First Mesut Ozil, a coup by most accounts. Then Alexis Sanchez, exciting and bristling with energy. And now, possibly, Radamel Falcao, one of the best goalscorers in Europe. Arsene Wenger was coy after Arsenal’s 1-1 draw with Leicester City when he was asked about the possibility of bringing in a new striker. After briefly flitting around the point, Wenger plainly stated that, depending on the available options, they wanted to bring a striker in before the window closed, a deadline that at the time was just over 24 hours away. At the time of writing, it’s now 16 hours away. Radamel Falcao is apparently available and with Real Madrid finalising a loan deal for Manchester United’s Javier Hernandez, the road seems to be largely clear for Arsenal to pounce. Manchester City are being mooted as an alternative destination for the Colombian sniper, but with Negredo, Jovetic, Dzeko and Aguero already on the books, the addition of Falcao would be taking the idea of squad depth to ridiculous new heights (or depths). Maybe the hapless performance of Yaya Sanogo against Leicester will be the nudge that Wenger needs to open the wallet.

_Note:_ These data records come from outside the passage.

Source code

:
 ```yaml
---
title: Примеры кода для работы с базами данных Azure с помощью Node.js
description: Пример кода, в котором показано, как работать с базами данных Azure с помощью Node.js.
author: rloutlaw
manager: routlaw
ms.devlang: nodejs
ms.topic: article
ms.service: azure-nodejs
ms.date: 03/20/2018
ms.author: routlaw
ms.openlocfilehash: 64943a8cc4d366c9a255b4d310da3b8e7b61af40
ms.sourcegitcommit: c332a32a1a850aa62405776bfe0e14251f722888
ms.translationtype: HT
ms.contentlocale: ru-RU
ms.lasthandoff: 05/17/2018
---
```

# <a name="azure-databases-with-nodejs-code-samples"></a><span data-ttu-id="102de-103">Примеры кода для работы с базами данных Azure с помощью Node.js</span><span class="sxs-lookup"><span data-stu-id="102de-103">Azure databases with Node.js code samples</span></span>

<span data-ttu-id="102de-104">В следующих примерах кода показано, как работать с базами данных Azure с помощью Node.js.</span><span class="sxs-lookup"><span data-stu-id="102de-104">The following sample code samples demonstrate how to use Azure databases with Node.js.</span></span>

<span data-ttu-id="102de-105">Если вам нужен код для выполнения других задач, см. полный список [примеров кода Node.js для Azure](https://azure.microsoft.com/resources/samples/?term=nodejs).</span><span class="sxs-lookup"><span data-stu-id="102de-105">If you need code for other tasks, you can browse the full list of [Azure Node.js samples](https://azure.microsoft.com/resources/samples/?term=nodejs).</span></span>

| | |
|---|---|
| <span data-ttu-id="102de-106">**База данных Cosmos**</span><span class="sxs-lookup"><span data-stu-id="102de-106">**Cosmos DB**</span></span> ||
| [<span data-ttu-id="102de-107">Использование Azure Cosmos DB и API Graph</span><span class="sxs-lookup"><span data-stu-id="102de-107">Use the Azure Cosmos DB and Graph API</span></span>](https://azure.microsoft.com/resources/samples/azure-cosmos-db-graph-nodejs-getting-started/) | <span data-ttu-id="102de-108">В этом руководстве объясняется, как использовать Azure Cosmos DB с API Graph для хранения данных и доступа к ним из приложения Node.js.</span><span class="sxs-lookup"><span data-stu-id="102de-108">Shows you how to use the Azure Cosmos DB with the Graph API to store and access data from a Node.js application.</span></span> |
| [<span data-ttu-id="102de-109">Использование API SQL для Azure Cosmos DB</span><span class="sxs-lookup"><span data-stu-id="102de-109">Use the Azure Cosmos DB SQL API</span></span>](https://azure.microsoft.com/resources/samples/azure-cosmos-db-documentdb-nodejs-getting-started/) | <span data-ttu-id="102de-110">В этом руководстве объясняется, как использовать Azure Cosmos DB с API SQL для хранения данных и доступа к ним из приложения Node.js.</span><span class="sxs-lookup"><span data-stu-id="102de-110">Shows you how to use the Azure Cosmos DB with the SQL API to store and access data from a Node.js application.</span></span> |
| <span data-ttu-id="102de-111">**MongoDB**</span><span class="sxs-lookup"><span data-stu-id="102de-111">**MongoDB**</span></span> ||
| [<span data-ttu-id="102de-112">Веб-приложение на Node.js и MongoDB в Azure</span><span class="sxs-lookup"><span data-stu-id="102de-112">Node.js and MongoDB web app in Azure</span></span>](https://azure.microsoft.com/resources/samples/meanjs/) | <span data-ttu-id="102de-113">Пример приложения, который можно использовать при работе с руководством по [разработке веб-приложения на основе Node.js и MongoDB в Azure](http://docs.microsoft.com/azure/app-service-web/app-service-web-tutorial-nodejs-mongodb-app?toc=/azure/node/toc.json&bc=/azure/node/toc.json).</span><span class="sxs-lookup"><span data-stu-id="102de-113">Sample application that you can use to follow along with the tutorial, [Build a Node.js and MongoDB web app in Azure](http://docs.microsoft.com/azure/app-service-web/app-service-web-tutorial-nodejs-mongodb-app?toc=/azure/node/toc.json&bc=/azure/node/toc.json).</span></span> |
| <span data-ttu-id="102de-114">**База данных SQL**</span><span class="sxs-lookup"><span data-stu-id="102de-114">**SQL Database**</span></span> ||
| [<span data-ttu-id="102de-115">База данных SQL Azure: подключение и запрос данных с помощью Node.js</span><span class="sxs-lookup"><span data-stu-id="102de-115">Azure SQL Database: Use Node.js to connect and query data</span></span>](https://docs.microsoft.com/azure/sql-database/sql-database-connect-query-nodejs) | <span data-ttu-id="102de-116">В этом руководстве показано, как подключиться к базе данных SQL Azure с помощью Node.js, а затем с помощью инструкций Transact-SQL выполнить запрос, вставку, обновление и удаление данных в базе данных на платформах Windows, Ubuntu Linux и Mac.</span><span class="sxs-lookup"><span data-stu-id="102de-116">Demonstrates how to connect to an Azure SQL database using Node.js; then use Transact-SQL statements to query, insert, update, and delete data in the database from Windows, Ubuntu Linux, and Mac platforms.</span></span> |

Sanogo is not without his virtues. He is tall and strong, is always a willing runner, but despite having a lot of the important physical characteristics that normal starting striker Olivier Giroud also possesses, the 21 year old lacks the arsenal of flicks that Giroud makes such good use of. Yes, Giroud is slow, and will not make his own goals, but he does have the quick feet to lay off inviting balls which attackers like Ramsay and, now, Sanchez can take in stride. Sanogo was muddled against Leicester, he finished poorly and his feet were very messy. He’s like a new-born giraffe, tripping himself up, gangly-legged and wet behind the ears. He will not do as a replacement for the injured Giroud, who will not return to action until next year. One also suspects that playing Sanchez through the middle, or Walcott when he returns, or Podolski, or young Joel Campbell will not suffice either. With any of them as striker, Arsenal’s front line would be a collection of talented, but tiny individuals, with no focal point to batter through deep-lying defences. Leicester comfortably held them at bay on Sunday playing very deeply, with Wes Morgan a stoic, gargantuan presence in the centre of defence. In truth, the Foxes might have won it themselves on the counter attack late in the match.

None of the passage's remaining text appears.